Floyd’s farm income figure in 2011 was $2.6 million, down 38.6 percent from 2010, and an off-the-cliff-fall of 70.3 percent from 2009.
When you break out the numbers, row crop income represents 8.5 percent of the income for agribusiness interests in Floyd County, compared to the 91.5 percent share for livestock producers — largely beef cattle, chickens and pork producers.
Cash receipts from the sale of livestock, products and crops in Floyd County in 2011 totaled $57.8 million, an increase of 9 percent from 2010. However, production expenses exceeded $66.5 million, up 15.2 percent from the previous year.

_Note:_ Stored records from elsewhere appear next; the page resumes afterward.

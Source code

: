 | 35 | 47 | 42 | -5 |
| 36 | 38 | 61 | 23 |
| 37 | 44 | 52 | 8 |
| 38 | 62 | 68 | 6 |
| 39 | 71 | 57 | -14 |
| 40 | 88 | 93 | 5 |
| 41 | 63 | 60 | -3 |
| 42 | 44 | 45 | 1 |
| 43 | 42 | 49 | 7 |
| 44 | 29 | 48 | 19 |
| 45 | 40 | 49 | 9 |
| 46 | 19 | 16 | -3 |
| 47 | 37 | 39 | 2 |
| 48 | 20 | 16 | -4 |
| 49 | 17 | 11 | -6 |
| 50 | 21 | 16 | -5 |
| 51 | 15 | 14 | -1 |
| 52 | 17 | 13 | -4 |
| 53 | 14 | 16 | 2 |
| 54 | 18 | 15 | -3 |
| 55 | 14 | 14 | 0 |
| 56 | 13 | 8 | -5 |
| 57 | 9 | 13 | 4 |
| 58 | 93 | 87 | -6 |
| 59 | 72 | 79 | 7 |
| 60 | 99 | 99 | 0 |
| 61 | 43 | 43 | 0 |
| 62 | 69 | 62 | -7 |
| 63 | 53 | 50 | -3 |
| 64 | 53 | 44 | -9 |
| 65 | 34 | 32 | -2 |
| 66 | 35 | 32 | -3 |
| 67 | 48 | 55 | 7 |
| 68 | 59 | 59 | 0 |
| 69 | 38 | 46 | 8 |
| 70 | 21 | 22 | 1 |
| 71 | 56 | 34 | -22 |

Keith Mickler, the University of Georgia Extension Service County Agent for Floyd County, said that beyond the huge increase in production costs, the problem in 2011 was actual production.
“We had more adverse weather conditions in 2011 than we did in 2010, more drought conditions,” Mickler said. “There was probably less yield on corn, less yield on soybeans, less yield on cotton, so when you have less yield, you have less gross income as well.”
Mickler recalled that fertilizer and chemical costs were up significantly.
“You’ve got fuel costs. Fertilizer is one of your biggest issues. And then you may have had issues where producers had to put in a pivot (for irrigation), which costs some more money, so that’s going to decrease their bottom line,” Mickler said. “When production costs go up, net goes down, it’s that simple.”
The BEA report, issued Nov. 26, bears Mickler’s wisdom. Feed costs were up 16.2 percent, fertilizer costs were up a whopping 22.1 percent, and petroleum products, primarily fuel and oil, were up 26.2 percent.
The total bottom line net income for all farm related activity was $2,831,000 in 2011, down 42.9 percent from 2010, down 71.6 percent from 2009 and down 81.6 percent from 2008.
Costs on the rise
Irwin Bagwell, chairman of the Floyd County Commission, operates a family farm in Vann’s Valley between Rome and Cave Spring. He said that one of the seemingly contradictory issues related to the skyrocketing increase in production costs involves natural gas. Bagwell said gas supplies have been running near record lows but that nitrogen-based fertilizers, which use the gas, continue to see dramatic price increases.
“The nitrogen, specifically, that we put on corn, we used to buy it 10 years ago for $180 to $200 a ton, and it is in the $400 range now,” Bagwell said. “Your potash and phosphorous is up just like nitrogen is.”
Bagwell said a bag of seed now could run as high as $250. Ten years ago it was in the $90 to $100 range.
The price increase is something of a double-edged sword.
“It’s strictly due to the genetics and all the research and engineering that goes into producing a bag of seed now. You used to put a weed killer on and then a grass killer,” Bagwell said. “It’s so much more advanced seed that we plant now with everything built into it. The yields have increased accordingly with it.”
Another double-edged sword for many agribusiness men is new technology. The Bagwells have a combine that is equipped with a global positioning system.
“It drives itself. Once you get on a row it follows the row all the way to the end of the field,” Bagwell said. “It does come with a price tag.”
Then there’s the weather that agribusiness interests have to deal with. 2011 was a bit drier. Yields were off as much as 50 percent last year, according to Bagwell.
Irwin and his brother Charles Bagwell plant approximately 1,500 acres — 1,000 in corn and the remainder in soybeans.
“We’re in it for the long haul, you know. We don’t anticipate getting out anytime soon. You just have to take the good and the bad,” Irwin said.
Charles Bagwell said that 2012 was very similar financially to 2011.
“It might have been a little bit better, the commodity prices I think were a little bit higher,” he said. “All signs point to prices remaining pretty steady to constant. If anything, our inputs (production costs) will remain flat or just a little bit less, hopefully.”
Todd Hice, with the U.S. Department of Agriculture Farm Service Agency office in Rome, said expenses are clearly up, but that nationally he’s seeing record commodity prices.
“Soybeans are as high as I’ve ever seen. There was a lot of people that booked beans at over $12 a bushel,” Hice said. “The problem with corn is that we didn’t make much because of the drought.”
The problem, according to Hice, is when commodity prices go up, so do all the production costs.
“Everything from seed, feed, fertilizer, chemicals, barbed wire, I don’t care what it is,” Hice said. “Farmers are always wanting more. We want it to rain more, or rain less. We want the commodities higher or inputs lower, we want what we don’t have.”
Hice said he thinks the outlook for agriculture, compared to other sectors of the economy, is as bright as it has ever been.
“Of course, that could change on a dime,” Hice said.